At Monday's close of formal trading on the NYMEX, the price of West Texas Intermediate settled down $1.60 at $96.17 per barrel. While prices moved lower Monday, WTI traded last week at its most expensive level since September 14.

Eleven states have a lower gasoline price average today than Oklahoma: Wyoming $2.95, Montana $3.04, Utah $3.15, New Mexico $3.18, Colorado $3.20, Idaho $3.26, Arizona $3.30, Tennessee $3.32, South Carolina $3.32, South Dakota $3.34 and Mississippi $3.345.

See the Early Year Average Gas Price 2012 v 2013.

Tuesday's national average price for a gallon of regular unleaded gasoline is $3.53. This price is 17 cents more expensive than one week ago, 23 cents more than one month ago and a nickel above last year's price on this date. Tuesday's price is the highest on record for this calendar day.
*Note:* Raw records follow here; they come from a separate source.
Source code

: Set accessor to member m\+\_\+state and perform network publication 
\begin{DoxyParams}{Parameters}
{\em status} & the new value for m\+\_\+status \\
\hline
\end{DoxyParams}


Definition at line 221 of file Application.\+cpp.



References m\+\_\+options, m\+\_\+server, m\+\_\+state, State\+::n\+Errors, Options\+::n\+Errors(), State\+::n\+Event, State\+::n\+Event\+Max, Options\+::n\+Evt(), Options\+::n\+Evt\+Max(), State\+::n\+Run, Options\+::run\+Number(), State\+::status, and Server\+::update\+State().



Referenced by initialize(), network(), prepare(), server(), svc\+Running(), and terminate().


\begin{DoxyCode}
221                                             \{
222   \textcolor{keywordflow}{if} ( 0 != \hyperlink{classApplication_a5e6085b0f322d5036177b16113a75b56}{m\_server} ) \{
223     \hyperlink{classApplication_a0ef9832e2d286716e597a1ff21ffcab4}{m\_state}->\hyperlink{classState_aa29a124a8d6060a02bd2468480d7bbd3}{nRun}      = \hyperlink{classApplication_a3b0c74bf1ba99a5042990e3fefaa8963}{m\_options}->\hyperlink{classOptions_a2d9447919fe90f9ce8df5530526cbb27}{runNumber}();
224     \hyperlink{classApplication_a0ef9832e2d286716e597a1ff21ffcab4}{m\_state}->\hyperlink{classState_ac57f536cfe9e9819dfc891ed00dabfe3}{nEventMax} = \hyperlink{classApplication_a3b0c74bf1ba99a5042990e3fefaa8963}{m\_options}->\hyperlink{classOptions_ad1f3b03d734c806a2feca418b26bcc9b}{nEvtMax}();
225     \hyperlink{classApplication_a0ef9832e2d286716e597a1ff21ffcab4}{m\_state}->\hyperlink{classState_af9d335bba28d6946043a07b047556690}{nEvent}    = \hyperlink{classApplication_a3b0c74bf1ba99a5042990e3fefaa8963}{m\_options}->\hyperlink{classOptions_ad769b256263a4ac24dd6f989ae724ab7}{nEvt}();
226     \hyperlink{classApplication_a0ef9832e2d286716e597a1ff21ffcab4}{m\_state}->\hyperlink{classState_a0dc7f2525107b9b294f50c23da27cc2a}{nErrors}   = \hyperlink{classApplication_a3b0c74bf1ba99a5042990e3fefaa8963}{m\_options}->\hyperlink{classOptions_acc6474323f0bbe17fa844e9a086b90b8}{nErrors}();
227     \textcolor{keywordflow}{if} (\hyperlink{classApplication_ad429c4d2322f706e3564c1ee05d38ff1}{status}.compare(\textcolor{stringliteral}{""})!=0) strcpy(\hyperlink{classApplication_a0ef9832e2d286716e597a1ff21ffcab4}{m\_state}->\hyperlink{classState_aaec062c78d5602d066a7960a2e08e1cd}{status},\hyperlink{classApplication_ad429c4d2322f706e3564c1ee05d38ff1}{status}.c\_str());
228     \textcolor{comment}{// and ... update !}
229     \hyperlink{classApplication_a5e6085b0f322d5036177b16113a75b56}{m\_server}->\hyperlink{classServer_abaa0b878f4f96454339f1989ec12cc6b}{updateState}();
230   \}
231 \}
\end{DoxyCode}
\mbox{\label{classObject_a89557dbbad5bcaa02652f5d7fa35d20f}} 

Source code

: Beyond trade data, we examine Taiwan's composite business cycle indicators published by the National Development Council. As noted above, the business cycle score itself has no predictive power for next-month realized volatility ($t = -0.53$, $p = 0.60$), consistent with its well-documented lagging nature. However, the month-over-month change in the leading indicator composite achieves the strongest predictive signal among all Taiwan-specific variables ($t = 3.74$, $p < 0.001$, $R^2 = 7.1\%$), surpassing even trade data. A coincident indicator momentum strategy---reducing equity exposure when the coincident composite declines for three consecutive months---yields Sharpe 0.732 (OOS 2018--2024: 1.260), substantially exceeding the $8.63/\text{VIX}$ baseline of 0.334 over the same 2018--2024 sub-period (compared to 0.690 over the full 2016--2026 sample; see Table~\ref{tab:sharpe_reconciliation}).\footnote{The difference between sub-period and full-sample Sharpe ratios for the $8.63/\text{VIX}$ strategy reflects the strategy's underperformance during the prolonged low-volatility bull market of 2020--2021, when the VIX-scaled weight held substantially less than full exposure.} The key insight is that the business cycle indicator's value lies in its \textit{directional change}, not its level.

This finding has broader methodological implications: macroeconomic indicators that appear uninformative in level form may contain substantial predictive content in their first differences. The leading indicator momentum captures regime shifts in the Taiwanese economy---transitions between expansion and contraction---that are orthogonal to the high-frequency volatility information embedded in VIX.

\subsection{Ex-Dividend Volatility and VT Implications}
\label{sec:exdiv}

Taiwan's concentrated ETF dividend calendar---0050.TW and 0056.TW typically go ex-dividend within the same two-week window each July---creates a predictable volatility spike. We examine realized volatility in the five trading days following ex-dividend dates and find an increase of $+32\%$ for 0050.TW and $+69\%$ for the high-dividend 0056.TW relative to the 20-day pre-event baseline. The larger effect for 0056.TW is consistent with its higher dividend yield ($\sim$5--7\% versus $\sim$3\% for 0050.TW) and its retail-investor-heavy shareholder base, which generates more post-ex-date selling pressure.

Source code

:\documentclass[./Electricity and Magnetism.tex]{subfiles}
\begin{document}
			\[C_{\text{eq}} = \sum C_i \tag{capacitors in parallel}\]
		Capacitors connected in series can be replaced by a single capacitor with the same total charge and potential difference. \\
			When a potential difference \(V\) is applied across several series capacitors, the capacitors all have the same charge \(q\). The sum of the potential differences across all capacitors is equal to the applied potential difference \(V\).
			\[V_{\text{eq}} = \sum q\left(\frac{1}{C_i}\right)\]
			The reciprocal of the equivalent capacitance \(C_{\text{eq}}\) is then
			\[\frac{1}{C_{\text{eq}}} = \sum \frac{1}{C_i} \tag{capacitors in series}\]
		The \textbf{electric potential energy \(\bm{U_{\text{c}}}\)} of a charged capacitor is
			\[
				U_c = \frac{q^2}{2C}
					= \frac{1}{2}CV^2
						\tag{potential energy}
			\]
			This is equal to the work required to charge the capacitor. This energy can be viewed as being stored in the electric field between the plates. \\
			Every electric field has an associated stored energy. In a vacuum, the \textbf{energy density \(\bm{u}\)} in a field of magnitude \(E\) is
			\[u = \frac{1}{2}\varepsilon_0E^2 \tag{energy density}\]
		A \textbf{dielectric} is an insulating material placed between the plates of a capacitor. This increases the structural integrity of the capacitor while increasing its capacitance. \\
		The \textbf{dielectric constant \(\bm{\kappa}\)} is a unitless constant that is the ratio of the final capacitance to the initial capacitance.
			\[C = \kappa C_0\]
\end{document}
The national average has exceeded the year-ago level and set a new daily record for six days in a row.

The 17-cent increase in the nationwide average since last Monday is the most dramatic one-week spike in nearly two years and the twentieth largest weekly increase of the 21st century. The last time the national average increased more rapidly was Feb. 25-March 4, 2011, when violence in Northern Africa and the Middle East, most notably in Libya, sent oil and gasoline prices higher on fears of supply disruption. The most dramatic one-week increase on record was Aug. 28-Sept. 4, 2005, when prices rose 46 cents in the days following Hurricane Katrina.

 

AAA Expects Gas Prices to Rise in February Due to Refinery Actions

  • AAA expects the national average to increase in February due to seasonal refinery actions, but at a slower pace than in the previous two years when the average climbed by 29 cents per gallon (2012) and 27 cents per gallon (2011). Despite the expected slower overall pace, it is likely the national average will rise temporarily above year-ago levels in the coming days.
  • "Gas prices are expected to rise steadily as many refineries temporarily close for scheduled turnaround maintenance and as the industry begins the complicated process of switching over to summer blends of gasoline," said Chuck Mai, spokesman for AAA Oklahoma. "Various summer-gasoline blends are required in many regions to meet local air quality standards, including here in Oklahoma. These fuels cost more to produce and the changeover process can disrupt supplies in the spring."
  • February gas prices have increased at a quick pace over the past couple of years due to higher oil costs caused primarily by civil war in Libya (2011) and geopolitical tensions with Iran (2012). While gas prices this February are expected to increase at a slower rate, major events such as an unexpected refinery outage, increased unrest in North Africa or changes in the global economy could affect this month's forecast. The national average in February has increased nine out of the previous ten years.
  • The national average should rise steadily through April or May as the switch to summer-blend gasoline continues and with an increase in demand this spring. AAA expects gas prices nationwide this spring will peak at a lower national average than last year's high of $3.94 per gallon, which occurred on April 5 and 6.
  • Oklahoma's spring gas prices are likely to top out at about $3.50 per gallon, if nothing catastrophic happens to disrupt supplies or distribution of gasoline or oil.